I’m Alex Blakemore and I’m Professor of Human Molecular Genetics at Imperial College London. My path to an academic career has been an unusual one.
I did my first degree and PhD as the lone parent of three young children. Even getting into university at all felt like a miracle: due to family circumstances, I’d left school at 16 and didn’t have A-levels. When I began my studies, the oldest of my three children was still under six.
Of course, in those days there were no tuition fees and we had grants for living costs too. Most amazingly, Sheffield City Council also gave me free childcare so I could study. It upsets me to think that that support would not be there for a young mother today.
It was one of the scariest days of my life when I entered a lecture theatre for the first time. No-one in my family had been to university before and I felt as though I didn’t really belong there. The hundred or so students already there looked so happy, good-looking and confident. Aged 25, I felt old, awkward and dowdy in comparison. I thought I had made a huge mistake and was tempted to walk straight out again. Luckily I stayed and, when the nerves settled down, absolutely loved studying.
When I came to choose a subject to study, genetics was an obvious choice for me.

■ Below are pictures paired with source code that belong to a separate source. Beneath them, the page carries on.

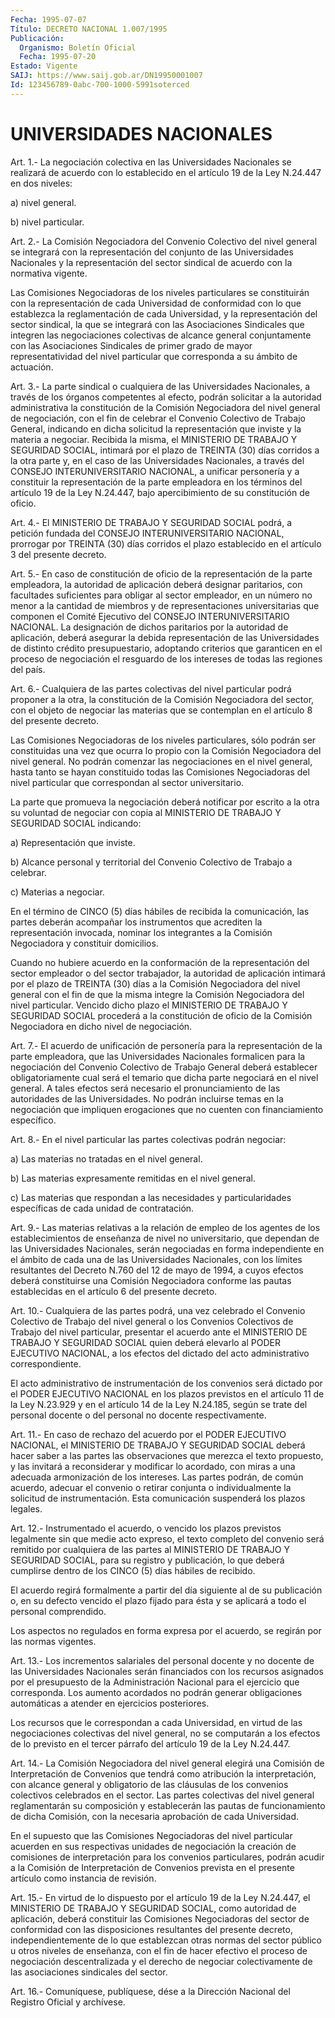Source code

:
 ```yaml
---
Fecha: 1995-07-07
Título: DECRETO NACIONAL 1.007/1995
Publicación:
  Organismo: Boletín Oficial
  Fecha: 1995-07-20
Estado: Vigente
SAIJ: https://www.saij.gob.ar/DN19950001007
Id: 123456789-0abc-700-1000-5991soterced
---
```

# UNIVERSIDADES NACIONALES

<a id="1"></a>
Art.  1.-  La  negociación  colectiva  en  las  Universidades Nacionales se  realizará  de  acuerdo  con  lo  establecido  en el artículo 19 de la Ley N.24.447 en dos niveles:

a) nivel general.

b) nivel particular.

<a id="2"></a>
Art.  2.-  La  Comisión Negociadora del Convenio Colectivo del nivel general se integrará  con  la  representación del conjunto de las Universidades  Nacionales  y  la  representación   del  sector sindical de acuerdo con la normativa vigente.

Las  Comisiones  Negociadoras  de  los  niveles  particulares   se constituirán    con   la  representación  de  cada  Universidad  de conformidad con  lo  que  establezca  la  reglamentación  de  cada Universidad, y la representación  del  sector  sindical,  la que se integrará    con  las Asociaciones  Sindicales  que  integren  las negociaciones  colectivas  de alcance general conjuntamente con las Asociaciones Sindicales de primer  grado de mayor representatividad del nivel particular que corresponda  a  su  ámbito de  actuación.

<a id="3"></a>
Art.  3.-  La parte sindical o cualquiera de las Universidades Nacionales, a través  de  los órganos competentes al efecto, podrán solicitar  a  la autoridad administrativa  la  constitución  de  la Comisión Negociadora  del nivel general de negociación, con el fin de celebrar el Convenio Colectivo  de Trabajo General, indicando en dicha  solicitud  la representación que  inviste y  la  materia  a negociar. Recibida  la  misma, el MINISTERIO DE TRABAJO Y SEGURIDAD SOCIAL, intimará por el plazo  de  TREINTA  (30) días corridos a la otra parte y, en el caso de las Universidades  Nacionales, a través del CONSEJO INTERUNIVERSITARIO NACIONAL, a unificar  personería y a constituir  la representación  de  la  parte  empleadora  en   los términos  del  artículo  19 de la Ley N.24.447, bajo apercibimiento de su constitución de oficio.

<a id="4"></a>
Art.  4.- El MINISTERIO DE TRABAJO Y SEGURIDAD SOCIAL podrá, a petición fundada    del    CONSEJO   INTERUNIVERSITARIO  NACIONAL, prorrogar por TREINTA (30) días corridos  el  plazo  establecido en el artículo 3 del presente decreto.

<a id="5"></a>
Art. 5.- En caso de constitución de oficio de la representación de la parte empleadora, la autoridad de aplicación deberá designar paritarios,  con facultades  suficientes  para  obligar  al sector empleador,  en  un número no menor a la cantidad de miembros  y  de representaciones  universitarias  que componen el Comité Ejecutivo del CONSEJO INTERUNIVERSITARIO NACIONAL.  La designación de dichos paritarios  por  la  autoridad  de aplicación, deberá asegurar  la debida  representación  de las Universidades  de  distinto crédito presupuestario, adoptando  criterios  que  garanticen en el proceso de negociación el resguardo de los intereses  de todas las regiones del país.

<a id="6"></a>
Art.  6.-  Cualquiera  de  las  partes  colectivas  del  nivel particular podrá  proponer  a  la  otra,  la  constitución  de  la Comisión  Negociadora del  sector,  con  el objeto de negociar las materias que se contemplan en el artículo 8  del  presente decreto.

Las  Comisiones  Negociadoras  de  los  niveles particulares,  sólo podrán  ser constituidas  una  vez que ocurra  lo  propio  con  la Comisión  Negociadora del nivel general.  No  podrán  comenzar  las negociaciones en el nivel general, hasta tanto se hayan constituido  todas las Comisiones Negociadoras del nivel particular que correspondan al sector universitario.

La parte que  promueva la negociación deberá notificar por escrito a la otra su voluntad  de  negociar  con  copia  al  MINISTERIO  DE TRABAJO Y SEGURIDAD SOCIAL indicando:

a) Representación que inviste.

b)  Alcance  personal  y  territorial  del  Convenio  Colectivo de Trabajo a celebrar.

c) Materias a negociar.

En el término de CINCO (5) días hábiles de recibida la comunicación,  las partes  deberán acompañar los instrumentos  que acrediten la representación invocada,  nominar los integrantes a la Comisión Negociadora y constituir domicilios.

Cuando no hubiere acuerdo en la conformación  de la representación del  sector empleador  o  del sector trabajador, la  autoridad  de aplicación  intimará por  el plazo  de  TREINTA  (30)  días  a  la Comisión Negociadora del nivel general  con el fin de que la misma integre  la  Comisión  Negociadora  del nivel  particular.  Vencido dicho plazo el MINISTERIO DE TRABAJO  Y  SEGURIDAD SOCIAL procederá a  la constitución de oficio de la Comisión  Negociadora  en dicho nivel de negociación.

<a id="7"></a>
Art.  7.-  El  acuerdo  de  unificación  de personería para la representación  de  la  parte  empleadora,  que  las  Universidades Nacionales formalicen  para la negociación del Convenio  Colectivo de Trabajo General deberá  establecer obligatoriamente cual será el temario que dicha parte negociará  en  el  nivel  general.  A tales efectos  será  necesario  el pronunciamiento de las autoridades  de las Universidades. No podrán  incluirse temas en la negociación que impliquen erogaciones que no cuenten con financiamiento específico.

<a id="8"></a>
Art.  8.-  En el nivel particular las partes colectivas podrán negociar:

a) Las materias no tratadas en el nivel general.

b) Las materias  expresamente  remitidas  en el nivel general.

c) Las materias que respondan a las necesidades y particularidades específicas de  cada  unidad   de  contratación.

<a id="9"></a>
Art. 9.- Las materias relativas a la relación de empleo de los agentes de  los  establecimientos  de  enseñanza  de  nivel  no universitario, que dependan de las Universidades Nacionales, serán negociadas en forma independiente  en  el ámbito de cada una de las Universidades Nacionales, con los límites  resultantes  del Decreto N.760  del  12 de mayo de 1994, a cuyos efectos deberá constituirse una Comisión  Negociadora  conforme  las  pautas establecidas en el artículo 6 del presente decreto.

<a id="10"></a>
Art. 10.- Cualquiera de las partes podrá, una vez celebrado el Convenio Colectivo  de  Trabajo  del nivel general o los Convenios Colectivos de Trabajo del nivel particular,  presentar  el  acuerdo ante  el  MINISTERIO  DE  TRABAJO  Y  SEGURIDAD SOCIAL quien deberá elevarlo al PODER EJECUTIVO NACIONAL, a  los efectos  del  dictado del acto administrativo correspondiente.

El  acto  administrativo  de instrumentación de los convenios será dictado por el PODER EJECUTIVO  NACIONAL en los plazos previstos en el artículo 11 de la Ley N.23.929  y  en  el  artículo 14 de la Ley N.24.185,  según se trate del personal docente o  del  personal  no docente respectivamente.

<a id="11"></a>
Art. 11.- En caso de rechazo del acuerdo por el PODER EJECUTIVO NACIONAL, el MINISTERIO DE TRABAJO Y SEGURIDAD SOCIAL deberá hacer saber  a  las   partes  las  observaciones  que  merezca  el  texto propuesto, y las  invitará  a reconsiderar y modificar lo acordado, con miras a una adecuada armonización  de los intereses. Las partes podrán, de común acuerdo, adecuar el convenio  o retirar conjunta o individualmente la solicitud de instrumentación.  Esta comunicación suspenderá los plazos legales.

<a id="12"></a>
Art.  12.-  Instrumentado  el  acuerdo,  o  vencido los plazos previstos legalmente sin que medie acto expreso, el  texto completo del  convenio  será remitido  por  cualquiera  de  las  partes  al MINISTERIO  DE  TRABAJO  Y SEGURIDAD  SOCIAL,  para su registro  y publicación, lo que deberá cumplirse dentro de los  CINCO  (5) días hábiles de recibido.

El acuerdo regirá formalmente a partir del día siguiente al  de su publicación o,  en su defecto vencido el plazo fijado para ésta  y se aplicará a todo el personal comprendido.

Los aspectos no regulados  en  forma  expresa  por  el acuerdo, se regirán por las normas vigentes.

<a id="13"></a>
Art. 13.- Los incrementos salariales del personal docente y no docente  de  las Universidades Nacionales serán financiados con los recursos  asignados por  el  presupuesto  de  la  Administración Nacional para el ejercicio  que corresponda. Los aumento acordados no podrán generar obligaciones automáticas a atender en ejercicios posteriores.

Los recursos que le correspondan a cada Universidad,  en virtud de las negociaciones colectivas del nivel general, no se computarán  a los  efectos de lo previsto en el tercer párrafo del artículo 19 de la Ley N.24.447.

<a id="14"></a>
Art. 14.- La Comisión Negociadora del nivel general elegirá una Comisión de Interpretación de Convenios que tendrá como atribución la  interpretación, con alcance  general  y  obligatorio  de  las cláusulas  de los convenios colectivos celebrados en el sector. Las partes colectivas  del nivel general reglamentarán su composición y establecerán las pautas  de  funcionamiento  de dicha Comisión, con la necesaria aprobación de cada Universidad.

En  el  supuesto  que  las  Comisiones  Negociadoras    del  nivel particular acuerden en sus respectivas unidades de negociación  la creación  de comisiones  de  interpretación  para  los  convenios particulares, podrán acudir  a  la Comisión  de  Interpretación de Convenios  prevista  en  el presente  artículo como instancia  de revisión.

<a id="15"></a>
Art.  15.-  En virtud de lo dispuesto por el artículo 19 de la Ley N.24.447, el MINISTERIO  DE  TRABAJO  Y  SEGURIDAD SOCIAL, como autoridad    de  aplicación,  deberá  constituir  las    Comisiones Negociadoras  del  sector de  conformidad  con  las  disposiciones resultantes del  presente  decreto, independientemente  de  lo que establezcan  otras  normas  del  sector  público u otros niveles de enseñanza, con el fin de hacer efectivo el  proceso  de negociación descentralizada  y  el  derecho de negociar colectivamente  de  las asociaciones sindicales del sector.

<a id="16"></a>
Art. 16.- Comuníquese, publíquese, dése a la Dirección Nacional del Registro Oficial y archívese.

My father had taught me about genes and chromosomes as a young child and I was fascinated. He was a nurse in a large hospital for people with intellectual disabilities. The staff lived in houses on-site and all the staff children (including me) took part in activities with the people being cared for – we went on trips to the seaside, watched “Carry On” films in the recreation room and put on Christmas concerts with the residents.
From a very early age, my father pointed out people I knew who had Down syndrome and explained about their extra copy of chromosome 21. He later taught me about Mendelian inheritance patterns. I wanted to be a scientist because I was interested in finding out the causes of things – I found it unacceptable that in most cases no-one knew or seemed to care about the causes of the profound disabilities of people I knew as a child.
I had an amazing time at uni and still have some great friends from that time. After my BSc, I did a PhD studying, MCAD deficiency, an inherited disorder of fatty acid metabolism that causes sudden death of babies and young children. After initial pilots in Sheffield, I’m delighted that screening for MCAD deficiency is now offered to all newborns in the UK – MCAD deficiency is very amenable to treatment and babies lives are being saved. I’m proud to have played even a small part in the early work underpinning that.
Later, I had a postdoctoral fellowship from Arthritis Research, and then took up an academic post at Sheffield Hallam University. During that time, I married Robin (another geneticist) and had a fourth child, who brought much joy.
In 2001, I moved to Imperial College and around 2005 I started investigating a previously-unsuspected type of genetic variation – not just in the DNA sequence, but in the number of copies of each part of the genome. We had thought that everyone had two copies of each part of the genome (one copy from your mum and the other from your dad) but it turns out that we all have missing or extra bits in the genome. Much of my recent work has been in trying to figure out which of these copy number variations are harmless “normal” human variation and which might cause disease. If you would like to know more, there is a long webinar here to watch, which is summarised in this blog post,
I also work on the genetics of obesity and autism-related traits. I’m very lucky to have a great team of students and colleagues at the moment, so even when the work is challenging, it’s still exciting.
Women, STEM and family life
I’m passionate about advancing the careers of women in science. In particular, I want everyone to know that it is possible to change direction and succeed even if your early life didn’t go in an orthodox way. I also want everyone to know that it is entirely possible to combine a happy and full family life and a STEM career – it’s sad for me to see young women opt out of research careers because they think they may have to choose between having children and work. I’m living proof that it’s not the case!